Les bienvenus ?! Rien que ce mot fit bouillir ma colère à nouveau !

« Pourquoi ? Toi aussi, tu es coincée ici ? » demandai-je avant de pouvoir me retenir.

Sa réaction fut immédiate.

Les yeux écarquillés.

Le corps raidi.

« Non, pas du tout ! » répondit-elle vite, trop vite. « On s’occupe bien de nous, ici… tout comme on s’occupera de toi. »

Bien sûr…

Je hochai lentement la tête, même si chaque instinct en moi hurlait que quelque chose, dans sa réponse, sonnait faux.

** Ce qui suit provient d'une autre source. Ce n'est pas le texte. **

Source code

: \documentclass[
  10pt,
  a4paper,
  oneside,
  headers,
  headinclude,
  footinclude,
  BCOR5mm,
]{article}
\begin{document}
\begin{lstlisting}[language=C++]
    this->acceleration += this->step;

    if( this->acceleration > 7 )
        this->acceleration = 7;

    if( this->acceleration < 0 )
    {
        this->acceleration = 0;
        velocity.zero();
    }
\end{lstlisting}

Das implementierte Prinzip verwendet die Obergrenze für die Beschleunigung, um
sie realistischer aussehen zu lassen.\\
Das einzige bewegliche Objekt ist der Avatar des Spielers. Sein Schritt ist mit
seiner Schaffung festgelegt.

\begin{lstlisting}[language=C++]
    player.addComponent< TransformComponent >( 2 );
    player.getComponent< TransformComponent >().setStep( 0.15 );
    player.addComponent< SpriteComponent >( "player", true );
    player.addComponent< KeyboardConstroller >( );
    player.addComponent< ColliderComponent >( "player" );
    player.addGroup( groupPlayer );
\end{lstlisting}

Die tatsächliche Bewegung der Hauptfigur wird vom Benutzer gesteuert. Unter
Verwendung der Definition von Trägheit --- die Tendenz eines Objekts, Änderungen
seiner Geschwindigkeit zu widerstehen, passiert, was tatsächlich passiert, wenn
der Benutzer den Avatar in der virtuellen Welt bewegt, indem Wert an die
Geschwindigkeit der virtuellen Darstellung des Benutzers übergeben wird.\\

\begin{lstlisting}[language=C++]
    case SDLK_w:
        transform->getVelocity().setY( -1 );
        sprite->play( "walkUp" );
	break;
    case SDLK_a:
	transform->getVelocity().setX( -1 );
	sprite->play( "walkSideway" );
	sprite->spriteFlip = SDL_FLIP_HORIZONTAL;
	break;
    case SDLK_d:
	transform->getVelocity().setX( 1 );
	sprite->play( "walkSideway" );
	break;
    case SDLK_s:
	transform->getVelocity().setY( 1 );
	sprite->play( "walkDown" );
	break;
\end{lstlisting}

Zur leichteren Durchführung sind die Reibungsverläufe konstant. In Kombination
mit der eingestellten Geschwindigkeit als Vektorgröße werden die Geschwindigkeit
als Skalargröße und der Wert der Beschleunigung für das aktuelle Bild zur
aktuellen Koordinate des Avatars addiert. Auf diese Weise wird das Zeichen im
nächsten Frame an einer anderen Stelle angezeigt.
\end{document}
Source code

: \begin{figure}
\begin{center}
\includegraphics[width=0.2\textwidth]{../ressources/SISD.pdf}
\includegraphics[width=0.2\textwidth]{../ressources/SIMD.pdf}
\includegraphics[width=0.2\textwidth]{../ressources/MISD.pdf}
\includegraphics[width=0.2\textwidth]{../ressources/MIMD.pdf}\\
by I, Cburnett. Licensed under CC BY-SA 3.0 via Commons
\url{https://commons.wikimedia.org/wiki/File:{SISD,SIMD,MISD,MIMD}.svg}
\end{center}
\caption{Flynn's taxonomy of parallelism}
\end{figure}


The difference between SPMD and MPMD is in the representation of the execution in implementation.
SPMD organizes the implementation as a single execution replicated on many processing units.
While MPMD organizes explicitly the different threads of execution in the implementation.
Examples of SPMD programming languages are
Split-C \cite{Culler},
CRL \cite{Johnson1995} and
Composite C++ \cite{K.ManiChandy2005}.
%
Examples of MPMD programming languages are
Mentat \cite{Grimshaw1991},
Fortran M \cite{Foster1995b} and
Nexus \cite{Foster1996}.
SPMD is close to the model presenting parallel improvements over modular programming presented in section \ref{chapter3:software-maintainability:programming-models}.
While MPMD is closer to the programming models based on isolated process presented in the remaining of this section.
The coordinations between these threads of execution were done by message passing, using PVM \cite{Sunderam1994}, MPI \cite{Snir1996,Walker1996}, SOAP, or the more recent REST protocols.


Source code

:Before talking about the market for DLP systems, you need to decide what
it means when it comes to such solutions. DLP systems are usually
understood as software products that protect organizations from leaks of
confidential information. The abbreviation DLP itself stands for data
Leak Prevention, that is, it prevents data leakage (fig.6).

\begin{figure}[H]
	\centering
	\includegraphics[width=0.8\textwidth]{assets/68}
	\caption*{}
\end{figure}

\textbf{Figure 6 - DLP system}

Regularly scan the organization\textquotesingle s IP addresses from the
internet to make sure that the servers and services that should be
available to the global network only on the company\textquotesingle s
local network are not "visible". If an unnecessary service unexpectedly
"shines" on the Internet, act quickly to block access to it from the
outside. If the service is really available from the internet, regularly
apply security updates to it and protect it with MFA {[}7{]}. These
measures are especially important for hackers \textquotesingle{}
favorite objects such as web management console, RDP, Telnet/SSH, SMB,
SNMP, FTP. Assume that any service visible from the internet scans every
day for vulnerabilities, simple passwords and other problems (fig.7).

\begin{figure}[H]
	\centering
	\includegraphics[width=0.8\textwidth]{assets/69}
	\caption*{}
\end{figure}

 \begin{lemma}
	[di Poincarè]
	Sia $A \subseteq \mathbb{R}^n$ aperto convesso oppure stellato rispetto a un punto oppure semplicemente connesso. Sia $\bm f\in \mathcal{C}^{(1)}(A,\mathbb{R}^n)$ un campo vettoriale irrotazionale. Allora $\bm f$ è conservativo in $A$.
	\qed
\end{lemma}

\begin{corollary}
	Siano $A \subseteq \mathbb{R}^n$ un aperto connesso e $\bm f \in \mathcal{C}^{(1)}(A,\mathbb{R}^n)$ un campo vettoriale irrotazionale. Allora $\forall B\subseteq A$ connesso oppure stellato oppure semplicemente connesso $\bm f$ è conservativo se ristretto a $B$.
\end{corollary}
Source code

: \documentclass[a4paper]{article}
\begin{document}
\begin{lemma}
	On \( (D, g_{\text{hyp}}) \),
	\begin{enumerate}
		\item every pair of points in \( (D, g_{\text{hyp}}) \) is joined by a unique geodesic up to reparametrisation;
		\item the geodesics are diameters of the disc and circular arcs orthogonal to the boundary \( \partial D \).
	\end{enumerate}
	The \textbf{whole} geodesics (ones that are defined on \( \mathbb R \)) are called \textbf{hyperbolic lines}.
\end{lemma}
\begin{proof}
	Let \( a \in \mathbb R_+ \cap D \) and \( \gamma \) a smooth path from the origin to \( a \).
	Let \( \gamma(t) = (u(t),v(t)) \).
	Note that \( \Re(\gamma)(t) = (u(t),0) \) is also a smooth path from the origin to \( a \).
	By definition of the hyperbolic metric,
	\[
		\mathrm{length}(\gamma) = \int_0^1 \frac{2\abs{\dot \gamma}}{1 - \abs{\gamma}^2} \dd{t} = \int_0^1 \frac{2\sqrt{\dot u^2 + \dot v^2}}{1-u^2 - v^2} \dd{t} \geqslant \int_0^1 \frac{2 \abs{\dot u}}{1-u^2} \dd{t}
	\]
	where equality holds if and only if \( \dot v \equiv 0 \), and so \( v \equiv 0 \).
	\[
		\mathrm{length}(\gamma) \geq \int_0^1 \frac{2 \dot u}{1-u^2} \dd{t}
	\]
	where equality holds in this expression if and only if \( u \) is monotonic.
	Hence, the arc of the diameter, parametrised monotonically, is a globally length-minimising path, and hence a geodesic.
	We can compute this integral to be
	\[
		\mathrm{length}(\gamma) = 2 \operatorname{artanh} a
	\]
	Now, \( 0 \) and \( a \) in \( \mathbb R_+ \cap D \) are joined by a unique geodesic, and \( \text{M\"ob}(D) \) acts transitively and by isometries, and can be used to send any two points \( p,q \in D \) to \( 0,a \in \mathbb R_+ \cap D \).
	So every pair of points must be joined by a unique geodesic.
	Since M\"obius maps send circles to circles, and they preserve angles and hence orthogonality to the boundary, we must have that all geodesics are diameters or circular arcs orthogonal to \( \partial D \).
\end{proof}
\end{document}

« Bref… » reprit-elle, forçant une gaieté de façade. « On s’est dit que ce serait sympa d’organiser un dîner demain soir. Une petite soirée de bienvenue. »

Un foutu dîner ?!

Je clignai des yeux, horrifiée.

« Tu pourras discuter, revoir tes amis… » ajouta-t-elle.

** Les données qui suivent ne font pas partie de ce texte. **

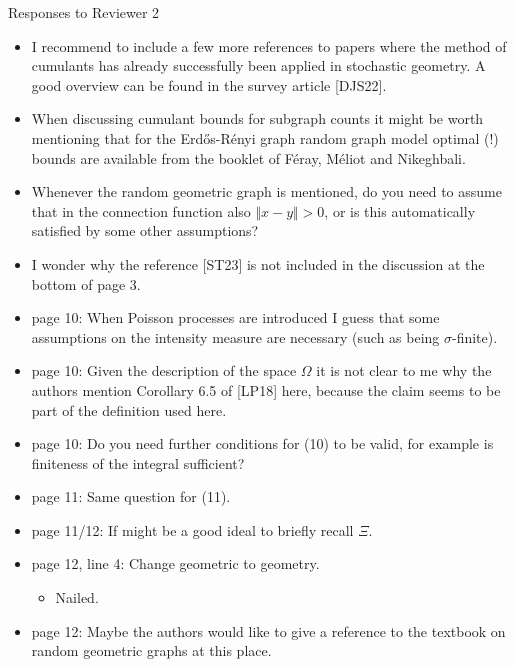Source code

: \documentclass[11pt]{article}
\let\Horig\H
\def\H{{\mathord{\mathbb H}}}
\begin{document}
\newpage

\begin{center} 
\large{Responses to Reviewer 2} %
\\ 
\end{center}

\noindent 


\begin{itemize}
  \item 
 I recommend to include a few more references to papers where the method of cumulants has already successfully been applied in stochastic geometry. A good overview can be found in the survey article [DJS22].
\item  When discussing cumulant bounds for subgraph counts it might be worth mentioning that for the
 Erd{\Horig o}s-R\'enyi graph 
 random graph model optimal (!) bounds are available from the booklet of Féray, Méliot and Nikeghbali.
\item  Whenever the random geometric graph is mentioned, do you need to assume that in the connection function also
  $\Vert x - y \Vert> 0$,
  or is this automatically satisfied by some other assumptions?
      \item I wonder why the reference [ST23] is not included in the discussion at the bottom of page 3.
  \item  page 10: When Poisson processes are introduced I guess that some assumptions on the intensity measure are necessary (such as being $\sigma$-finite).
  \item  page 10: Given the description of the space $\Omega$ it is not clear to me why the authors mention Corollary 6.5 of [LP18] here, because the claim seems to be part of the definition used here.
  \item  page 10: Do you need further conditions for (10) to be valid, for example is finiteness of the integral sufficient?
  \item  page 11: Same question for (11).
  \item  page 11/12: If might be a good ideal to briefly recall $\Xi$.
  \item  page 12, line 4: Change geometric to geometry.
  \begin{itemize}
    \item Nailed. 
  \end{itemize}
  \item  page 12: Maybe the authors would like to give a reference to the textbook on random geometric graphs at this place.

\end{itemize}
\end{document}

Et mon cœur se serra légèrement, à ça…

Cara…

« Le dîner sera livré ici ce soir », continua-t-elle. « Tu pourras manger, te reposer, te rafraîchir, te changer… »

Elle s’entendait, au moins ? Elle entendait à quel point tout ça était insensé ? C’était comme s’ils avaient basculé d’un coup de la brutalité à… l’hospitalité !

Ça n’avait aucun sens…

« Mais mon conseil, c’est… s’il te plaît… » Elle baissa légèrement la voix. « N’essaie pas de partir ou de t’enfuir… »

Voilà.

La vérité, sous le vernis.

« Des mesures sont en place — des punitions — et la vérité, c’est qu’ils ont manifestement besoin de vous… » ajouta-t-elle, tandis que je soutenais son regard.

Besoin de nous ?!

Plutôt nous garder prisonniers !

« Je ne partirai pas », dis-je simplement, après y avoir réfléchi un instant — et aussi par prudence, avec Monsieur le militaire qui rôdait juste derrière la porte… « Je ne suis pas idiote. »

Mais c’était vrai.

Je ne laisserais pas Cara, et je savais mieux que quiconque qu’on ne s’attaque pas à une équipe entière entraînée par l’armée… on ne sait même pas où on est, on n’a nulle part où aller, alors à quoi bon courir ?

C’était notre vie, désormais, et tant qu’on ne pourrait pas marcher libres, survivre était ma seule priorité.